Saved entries
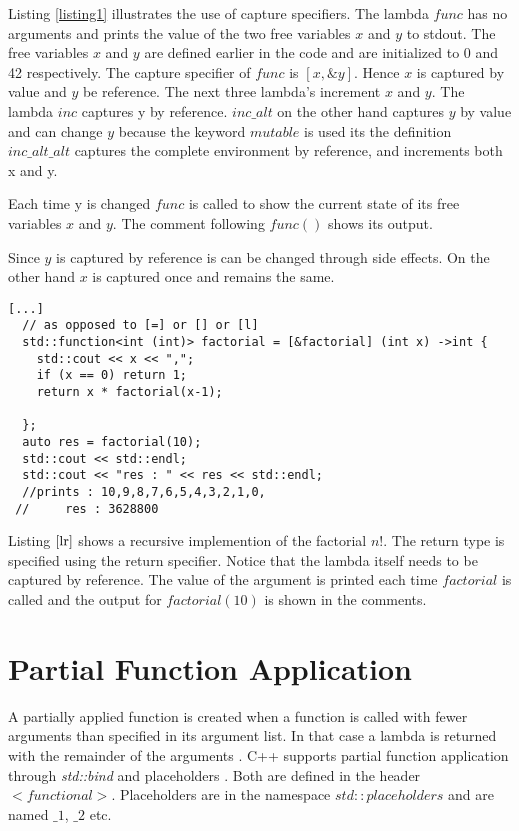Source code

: \documentclass[12pt,fleqn]{article}
\begin{document}
Listing \ref{listing1} illustrates the use of capture specifiers.
The lambda $func$ has no arguments and prints the value of the two free variables $x$ and $y$ to stdout. 
The free variables $x$ and $y$ are defined earlier in the code and are initialized to 0 and 42 respectively. 
The capture specifier of $func$ is $[x,\&y]$.  
Hence $x$ is captured by value and $y$ be reference.
The next three lambda's increment $x$ and $y$.
The lambda $inc$ captures y by reference.
$inc\_alt$ on the other hand captures $y$ by value and can change $y$ because the keyword $mutable$ is used its the definition  
$inc\_alt\_alt$ captures the complete environment by reference, and increments both x and y.

Each time y is changed $func$ is called to show the current state of its free variables $x$ and $y$.
The comment following $func()$ shows its output. 

Since $y$ is captured by reference is can be changed through side effects.
On the other hand $x$ is captured once and remains the same.
%
\begin{lstlisting}[caption=Implementation of factorial using lambda recursion, label=lr]
[...]
  // as opposed to [=] or [] or [l]
  std::function<int (int)> factorial = [&factorial] (int x) ->int {
    std::cout << x << ",";
    if (x == 0) return 1;
    return x * factorial(x-1);
    
  };
  auto res = factorial(10);
  std::cout << std::endl;
  std::cout << "res : " << res << std::endl;
  //prints : 10,9,8,7,6,5,4,3,2,1,0,
 //     res : 3628800
\end{lstlisting}
%
Listing $\ref{lr}$ shows a recursive implemention of the factorial $n!$. 
The return type is specified using the return specifier.
Notice that the lambda itself needs to be captured by reference.
The value of the argument is printed each time $factorial$ is called and the output for $factorial(10)$ is shown in the comments.
 
\section*{Partial Function Application}
A partially applied function is created when a function is called with fewer arguments than specified in its argument list.
In that case a lambda is returned with the remainder of the arguments \cite{field}.
C++ supports partial function application through {\em std::bind} \cite{std::bind} and placeholders \cite{std::placeholder}.
Both are defined in the header $<functional>$. 
Placeholders are in the namespace $std::placeholders$ and are named $\_1$, $\_2$ etc.
\end{document}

Assignment
Write every entry again exactly as given, skipping the pictures.

Your response
Source code

: \documentclass[12pt,fleqn]{article}
\begin{document}
Listing \ref{listing1} illustrates the use of capture specifiers.
The lambda $func$ has no arguments and prints the value of the two free variables $x$ and $y$ to stdout. 
The free variables $x$ and $y$ are defined earlier in the code and are initialized to 0 and 42 respectively. 
The capture specifier of $func$ is $[x,\&y]$.  
Hence $x$ is captured by value and $y$ be reference.
The next three lambda's increment $x$ and $y$.
The lambda $inc$ captures y by reference.
$inc\_alt$ on the other hand captures $y$ by value and can change $y$ because the keyword $mutable$ is used its the definition  
$inc\_alt\_alt$ captures the complete environment by reference, and increments both x and y.

Each time y is changed $func$ is called to show the current state of its free variables $x$ and $y$.
The comment following $func()$ shows its output. 

Since $y$ is captured by reference is can be changed through side effects.
On the other hand $x$ is captured once and remains the same.
%
\begin{lstlisting}[caption=Implementation of factorial using lambda recursion, label=lr]
[...]
  // as opposed to [=] or [] or [l]
  std::function<int (int)> factorial = [&factorial] (int x) ->int {
    std::cout << x << ",";
    if (x == 0) return 1;
    return x * factorial(x-1);
    
  };
  auto res = factorial(10);
  std::cout << std::endl;
  std::cout << "res : " << res << std::endl;
  //prints : 10,9,8,7,6,5,4,3,2,1,0,
 //     res : 3628800
\end{lstlisting}
%
Listing $\ref{lr}$ shows a recursive implemention of the factorial $n!$. 
The return type is specified using the return specifier.
Notice that the lambda itself needs to be captured by reference.
The value of the argument is printed each time $factorial$ is called and the output for $factorial(10)$ is shown in the comments.
 
\section*{Partial Function Application}
A partially applied function is created when a function is called with fewer arguments than specified in its argument list.
In that case a lambda is returned with the remainder of the arguments \cite{field}.
C++ supports partial function application through {\em std::bind} \cite{std::bind} and placeholders \cite{std::placeholder}.
Both are defined in the header $<functional>$. 
Placeholders are in the namespace $std::placeholders$ and are named $\_1$, $\_2$ etc.
\end{document}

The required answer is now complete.